Dans un état contraint à faire usage de la force pour rétablir l’ordre lors de manifestations répétitives depuis 2018, il est curieux de constater, considérant que l’identité des fauteurs de troubles, le plus souvent des milices d’extrême gauche, Antifas, Blackblocks, est connue des services spécialisés et que ces dernières ne sont jamais inquiétées. Notre honnête citoyen est encore ici en droit de s’interroger sur l’utilisation éventuelle d’une identité qu’il aurait volontairement mise à disposition du système. Autre motif de doute, voire d’inquiétude, depuis l’accession de Sadik khan aux responsabilités de maire de Londres, la capitale anglaise n’a jamais connu autant de criminalité violente. Elle s’est même vu décerner le surnom officieux de capitale des attaques au couteau alors que l’usage de la vidéosurveillance est pourtant généralisé.

 

L’abolition de la vie privée en échange de la sécurité ?

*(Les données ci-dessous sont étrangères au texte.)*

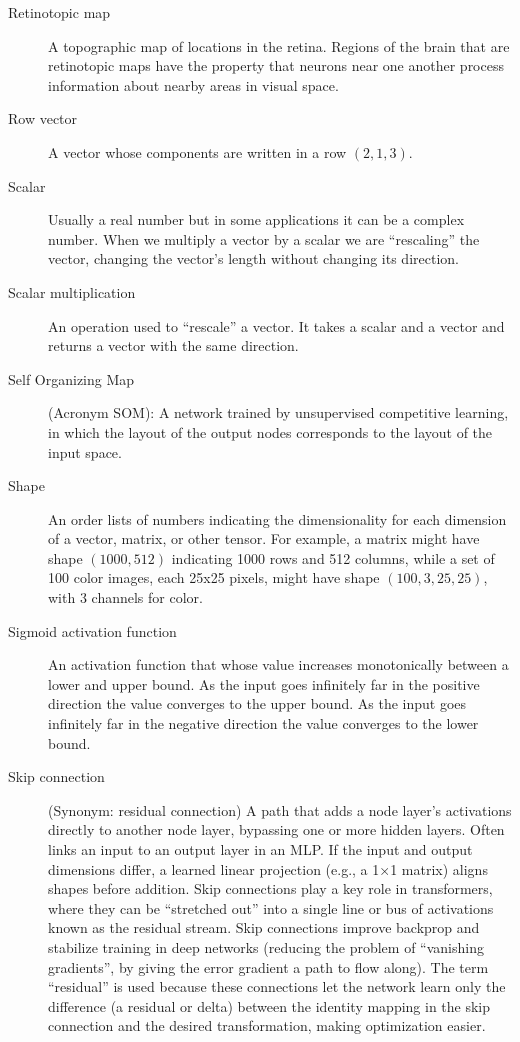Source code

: \begin{description}

\item[Retinotopic map] A topographic map of locations in the retina. Regions of the brain that are retinotopic maps have the property that neurons near one another process information about nearby areas in visual space.

\item[Row vector] A vector whose components are written in a row \eg $(2,1,3)$.

\item[Scalar] Usually a real number but in some applications it can be a complex number.   When we multiply a vector by a scalar we are ``rescaling'' the vector, \ie changing the vector's length without changing its direction.

\item[Scalar multiplication] An operation used to ``rescale'' a vector. It takes a scalar and a vector and returns a vector with the same direction.

\item[Self Organizing Map] (Acronym SOM):  A network trained by unsupervised competitive learning, in which the layout of the output nodes corresponds to the layout of the input space.

\item[Shape] An order lists of numbers indicating the dimensionality for each dimension of  a vector, matrix, or other tensor. For example, a matrix might have shape $(1000, 512)$ indicating 1000 rows and 512 columns, while a set of 100 color images, each 25x25 pixels, might have shape $(100, 3, 25, 25)$, with 3 channels for color.

\item[Sigmoid activation function] An activation function that whose value increases monotonically between a lower and upper bound. As the input goes infinitely far in the positive direction the value converges to the upper bound. As the input goes infinitely far in the negative direction the value converges to the lower bound.

\item[Skip connection] (Synonym: residual connection) A path that adds a node layer’s activations directly to another node layer, bypassing one or more hidden layers. Often links an input to an output layer in an MLP.  If the input and output dimensions differ, a learned linear projection (e.g., a 1×1 matrix) aligns shapes before addition. Skip connections play a key role in transformers, where they can be ``stretched out'' into a single line or bus of activations known as the residual stream. Skip connections improve backprop and stabilize training in deep networks (reducing the problem of ``vanishing gradients'', by giving the error gradient a path to flow along). The term ``residual'' is used because these connections let the network learn only the difference (a residual or delta) between the identity mapping in the skip connection and the desired transformation, making optimization easier.


\end{description}
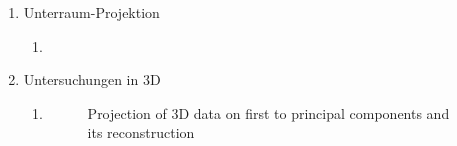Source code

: \documentclass[]{report}
\newlength\figureheight
\begin{document}
\begin{enumerate}
\begin{enumerate}
	\end{enumerate}
	\item Unterraum-Projektion
	\begin{enumerate}
		\item
	\end{enumerate}
	
	\item Untersuchungen in 3D
	\begin{enumerate}
		\item
		\setlength\figureheight{10cm}
		\begin{figure}[tbp!]
			\centering
			
			\caption{Projection of 3D data on first to principal components and its reconstruction} 
			\label{fig:3D projection and reconstruction}
		\end{figure}
	\end{enumerate}
	

\end{enumerate}
\end{document}
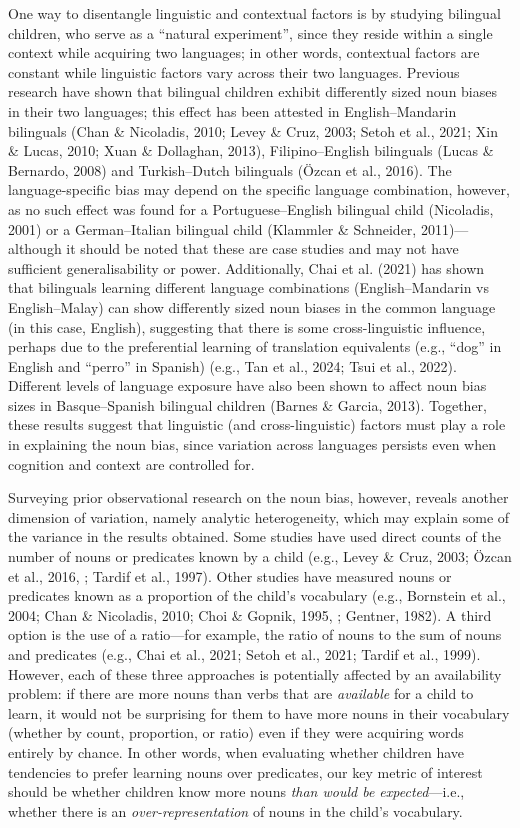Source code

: \documentclass[10pt, letterpaper]{article}
\begin{document}
One way to disentangle linguistic and contextual factors is by studying
bilingual children, who serve as a ``natural experiment'', since they
reside within a single context while acquiring two languages; in other
words, contextual factors are constant while linguistic factors vary
across their two languages. Previous research have shown that bilingual
children exhibit differently sized noun biases in their two languages;
this effect has been attested in English--Mandarin bilinguals (Chan \&
Nicoladis, 2010; Levey \& Cruz, 2003; Setoh et al., 2021; Xin \& Lucas,
2010; Xuan \& Dollaghan, 2013), Filipino--English bilinguals (Lucas \&
Bernardo, 2008) and Turkish--Dutch bilinguals (Özcan et al., 2016). The
language-specific bias may depend on the specific language combination,
however, as no such effect was found for a Portuguese--English bilingual
child (Nicoladis, 2001) or a German--Italian bilingual child (Klammler
\& Schneider, 2011)---although it should be noted that these are case
studies and may not have sufficient generalisability or power.
Additionally, Chai et al. (2021) has shown that bilinguals learning
different language combinations (English--Mandarin vs English--Malay)
can show differently sized noun biases in the common language (in this
case, English), suggesting that there is some cross-linguistic
influence, perhaps due to the preferential learning of translation
equivalents (e.g., ``dog'' in English and ``perro'' in Spanish) (e.g.,
Tan et al., 2024; Tsui et al., 2022). Different levels of language
exposure have also been shown to affect noun bias sizes in
Basque--Spanish bilingual children (Barnes \& Garcia, 2013). Together,
these results suggest that linguistic (and cross-linguistic) factors
must play a role in explaining the noun bias, since variation across
languages persists even when cognition and context are controlled for.

Surveying prior observational research on the noun bias, however,
reveals another dimension of variation, namely analytic heterogeneity,
which may explain some of the variance in the results obtained. Some
studies have used direct counts of the number of nouns or predicates
known by a child (e.g., Levey \& Cruz, 2003; Özcan et al., 2016, ;
Tardif et al., 1997). Other studies have measured nouns or predicates
known as a proportion of the child's vocabulary (e.g., Bornstein et al.,
2004; Chan \& Nicoladis, 2010; Choi \& Gopnik, 1995, ; Gentner, 1982). A
third option is the use of a ratio---for example, the ratio of nouns to
the sum of nouns and predicates (e.g., Chai et al., 2021; Setoh et al.,
2021; Tardif et al., 1999). However, each of these three approaches is
potentially affected by an availability problem: if there are more nouns
than verbs that are \emph{available} for a child to learn, it would not
be surprising for them to have more nouns in their vocabulary (whether
by count, proportion, or ratio) even if they were acquiring words
entirely by chance. In other words, when evaluating whether children
have tendencies to prefer learning nouns over predicates, our key metric
of interest should be whether children know more nouns \emph{than would
be expected}---i.e., whether there is an \emph{over-representation} of
nouns in the child's vocabulary.
\end{document}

Alors la reconnaissance faciale, pour quoi faire ? Quelles sont les raisons invoquées pour son usage ? Facilité et sécurité. Passer la sécurité aéroportuaire plus rapidement et déverrouiller son téléphone portable ? Il est aisé de concevoir qu’elle est une aubaine pour les entreprises commerciales, les banques et les sociétés d’assurance. Cependant est-ce bien suffisant pour inciter un citoyen ordinaire à accepter les risques de dérives qui y sont associés sans même en tirer un bénéfice de sécurité évident ?
On est finalement face à l’éternel choix : sacrifier les libertés au nom de la sécurité ? La sécurité est la première des libertés. Une troisième voie semble pourtant évidente, s’attaquer à la racine du mal mais pour se faire : il faut accepter de designer le mal. En l’état actuel des choses, difficile de voir la lumière au bout du tunnel.